Dictator Antonio Oliveira Salazar ruled Portugal from 1932 to 1968, though his regime only crumbled on April 25 1974, in the ‘Carnation’ revolution that led Portugal to democracy.
In Lisbon on Thursday, protesters young and old marched through the streets shouting “Fascism, never again!”. Demonstrators also took over the main streets of Portugal’s second-biggest city Porto, to hail the country’s liberation but also to demand more rights.
Portugal will hold a general election in October.
Holding a red carnation, the symbol of the revolution, Portugal’s president Marcelo Rebelo de Sousa told a room in parliament packed with politicians and guests that more must be done to tackle the country’s most pressing challenges.
“We want more, much more from our social, political and economic democracy,” said Rebelo de Sousa. “Persisting inequalities continue to undermine cohesion between people, between groups and territories.”
Catarina Martins, leader of the Left Bloc, which backs Prime Minister Antonio Costa’s minority Socialist government, told public broadcaster RTP there are “many battles left to win to achieve equality”.
“We live in a country with such low wages and pensions,” she said. “People do not know if they can make it to the end of the month.” Portugal’s minimum wage is fixed at 600 euros a month, compared with 1,050 euros in Spain.

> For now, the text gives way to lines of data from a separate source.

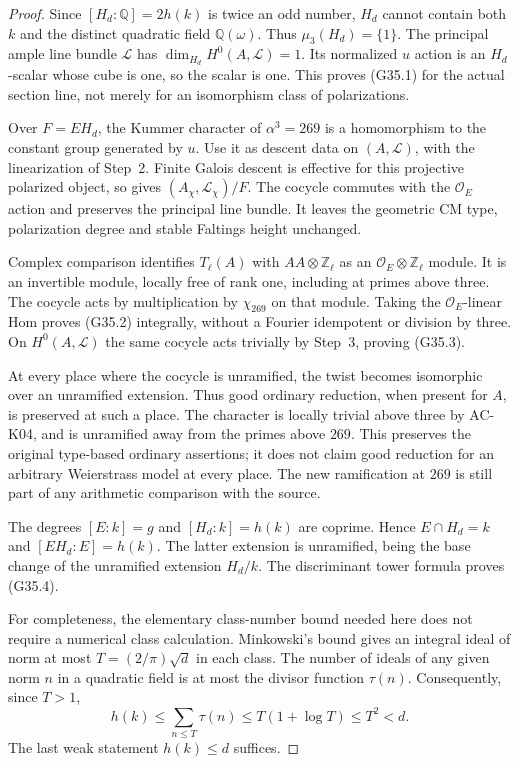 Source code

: \begin{proof}
Since $[H_d:\mathbb Q]=2h(k)$ is twice an odd number,
$H_d$ cannot contain both $k$ and the distinct quadratic
field $\mathbb Q(\omega)$.
Thus $\mu_3(H_d)=\{1\}$.
The principal ample line bundle $\mathcal L$ has
$\dim_{H_d}H^0(A,\mathcal L)=1$.
Its normalized $u$ action is an $H_d$-scalar whose cube is one,
so the scalar is one.  This proves (G35.1) for the actual
section line, not merely for an isomorphism class of polarizations.

Over $F=EH_d$, the Kummer character of $\alpha^3=269$
is a homomorphism to the constant group generated by $u$.
Use it as descent data on $(A,\mathcal L)$, with the
linearization of Step~2.  Finite Galois descent is effective
for this projective polarized object, so gives
$(A_\chi,\mathcal L_\chi)/F$.
The cocycle commutes with the $\mathcal O_E$ action and
preserves the principal line bundle.
It leaves the geometric CM type, polarization degree and
stable Faltings height unchanged.

Complex comparison identifies $T_\ell(A)$ with
$AA\otimes\mathbb Z_\ell$ as an
$\mathcal O_E\otimes\mathbb Z_\ell$ module.
It is an invertible module, locally free of rank one,
including at primes above three.
The cocycle acts by multiplication by $\chi_{269}$ on that
module.  Taking the $\mathcal O_E$-linear Hom proves (G35.2)
integrally, without a Fourier idempotent or division by three.
On $H^0(A,\mathcal L)$ the same cocycle acts trivially
by Step~3, proving (G35.3).

At every place where the cocycle is unramified, the twist
becomes isomorphic over an unramified extension.
Thus good ordinary reduction, when present for $A$, is
preserved at such a place.
The character is locally trivial above three by AC-K04,
and is unramified away from the primes above $269$.
This preserves the original type-based ordinary assertions;
it does not claim good reduction for an arbitrary Weierstrass
model at every place.
The new ramification at $269$ is still part of any arithmetic
comparison with the source.

The degrees $[E:k]=g$ and $[H_d:k]=h(k)$ are coprime.
Hence $E\cap H_d=k$ and $[EH_d:E]=h(k)$.
The latter extension is unramified, being the base change
of the unramified extension $H_d/k$.
The discriminant tower formula proves (G35.4).

For completeness, the elementary class-number bound needed
here does not require a numerical class calculation.
Minkowski's bound gives an integral ideal of norm at most
$T=(2/\pi)\sqrt d$ in each class.
The number of ideals of any given norm $n$ in a quadratic
field is at most the divisor function $\tau(n)$.
Consequently, since $T>1$,
\[
 h(k)\le\sum_{n\le T}\tau(n)
       \le T(1+\log T)\le T^2<d.                     \tag{G35.7}
\]
The last weak statement $h(k)\le d$ suffices.


\end{proof}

Opposition leader Rui Rio also argued the country is in need of reform, especially around its electoral, political and justice system. “After (this year’s election) political parties must consider a reform of the democratic regime in order for it to remain democratic,” he said.
Costa’s Socialists are expected to win October’s election, but may struggle to secure an outright majority.
(Reporting by Catarina Demony and Goncalo Almeida; Editing by Catherine Evans)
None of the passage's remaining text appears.